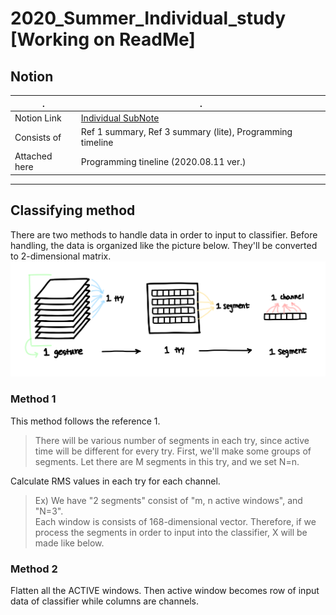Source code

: # 2020_Summer_Individual_study [Working on ReadMe]

## Notion

| .             | .                                                                                    |
| ------------- | ------------------------------------------------------------------------------------ |
| Notion Link   | [Individual SubNote](https://www.notion.so/SubNote-c44b5edc2bce4f158651a44a88177dc6) |
| Consists of   | Ref 1 summary, Ref 3 summary (lite), Programming timeline                            |
| Attached here | Programming tineline (2020.08.11 ver.)                                               |

- - -

## Classifying method
  There are two methods to handle data in order to input to classifier. Before handling, the data is organized like the picture below. They'll be converted to 2-dimensional matrix.
![Before](/pictures/illust-data_structure.png)

### Method 1
This method follows the reference 1.
> There will be various number of segments in each try, since active time will be different for every try. First, we'll make some groups of segments. Let there are M segments in this try, and we set N=n.

Calculate RMS values in each try for each channel. 
> Ex) We have "2 segments" consist of "m, n active windows", and "N=3".    
> Each window is consists of 168-dimensional vector. Therefore, if we process the segments in order to input into the classifier, X will be made like below.   
   
### Method 2
Flatten all the ACTIVE windows. Then active window becomes row of input data of classifier while columns are channels.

========

▶ [Exercise directions] The answer is the full set of records printed exactly, less the pictures.

▶ [Solution to the exercise]
Source code

: # 2020_Summer_Individual_study [Working on ReadMe]

## Notion

| .             | .                                                                                    |
| ------------- | ------------------------------------------------------------------------------------ |
| Notion Link   | [Individual SubNote](https://www.notion.so/SubNote-c44b5edc2bce4f158651a44a88177dc6) |
| Consists of   | Ref 1 summary, Ref 3 summary (lite), Programming timeline                            |
| Attached here | Programming tineline (2020.08.11 ver.)                                               |

- - -

## Classifying method
  There are two methods to handle data in order to input to classifier. Before handling, the data is organized like the picture below. They'll be converted to 2-dimensional matrix.
![Before](/pictures/illust-data_structure.png)

### Method 1
This method follows the reference 1.
> There will be various number of segments in each try, since active time will be different for every try. First, we'll make some groups of segments. Let there are M segments in this try, and we set N=n.

Calculate RMS values in each try for each channel. 
> Ex) We have "2 segments" consist of "m, n active windows", and "N=3".    
> Each window is consists of 168-dimensional vector. Therefore, if we process the segments in order to input into the classifier, X will be made like below.   
   
### Method 2
Flatten all the ACTIVE windows. Then active window becomes row of input data of classifier while columns are channels.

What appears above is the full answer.